## Task directions
Go through the data and copy each line that holds "steam".

## The data
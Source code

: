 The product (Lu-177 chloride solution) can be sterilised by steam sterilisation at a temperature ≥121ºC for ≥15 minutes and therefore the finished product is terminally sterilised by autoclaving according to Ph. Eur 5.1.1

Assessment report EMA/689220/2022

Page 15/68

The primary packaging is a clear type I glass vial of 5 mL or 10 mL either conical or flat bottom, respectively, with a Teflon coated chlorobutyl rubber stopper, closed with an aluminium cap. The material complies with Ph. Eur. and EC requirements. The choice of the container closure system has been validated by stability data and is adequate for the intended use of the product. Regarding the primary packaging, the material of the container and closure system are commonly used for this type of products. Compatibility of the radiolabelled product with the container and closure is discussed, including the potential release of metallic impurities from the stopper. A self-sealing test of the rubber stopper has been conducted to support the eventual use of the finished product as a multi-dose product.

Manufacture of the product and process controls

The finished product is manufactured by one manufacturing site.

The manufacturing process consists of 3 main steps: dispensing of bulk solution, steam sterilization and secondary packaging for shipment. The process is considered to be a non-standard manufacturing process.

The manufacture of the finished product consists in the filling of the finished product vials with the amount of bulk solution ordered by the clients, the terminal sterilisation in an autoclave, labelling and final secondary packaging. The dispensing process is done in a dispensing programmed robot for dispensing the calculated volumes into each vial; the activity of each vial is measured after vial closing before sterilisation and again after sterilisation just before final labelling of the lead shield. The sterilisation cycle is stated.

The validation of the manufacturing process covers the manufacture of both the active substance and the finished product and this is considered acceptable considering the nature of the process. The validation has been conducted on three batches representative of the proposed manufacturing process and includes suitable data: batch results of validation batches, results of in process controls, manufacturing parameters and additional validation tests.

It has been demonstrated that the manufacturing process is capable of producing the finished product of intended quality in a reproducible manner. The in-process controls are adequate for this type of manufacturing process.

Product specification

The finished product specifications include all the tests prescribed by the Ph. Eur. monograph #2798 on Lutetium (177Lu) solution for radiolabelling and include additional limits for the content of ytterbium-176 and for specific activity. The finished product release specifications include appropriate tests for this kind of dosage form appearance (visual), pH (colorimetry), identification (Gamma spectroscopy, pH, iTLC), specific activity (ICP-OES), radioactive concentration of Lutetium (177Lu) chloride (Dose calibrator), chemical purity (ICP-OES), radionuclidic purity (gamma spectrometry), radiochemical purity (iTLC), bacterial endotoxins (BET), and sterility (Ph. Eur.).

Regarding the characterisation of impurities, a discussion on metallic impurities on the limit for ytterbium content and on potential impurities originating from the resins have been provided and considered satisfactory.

## Answer to the exercise
: The product (Lu-177 chloride solution) can be sterilised by steam sterilisation at a temperature ≥121ºC for ≥15 minutes and therefore the finished product is terminally sterilised by autoclaving according to Ph. Eur 5.1.1
The manufacturing process consists of 3 main steps: dispensing of bulk solution, steam sterilization and secondary packaging for shipment. The process is considered to be a non-standard manufacturing process.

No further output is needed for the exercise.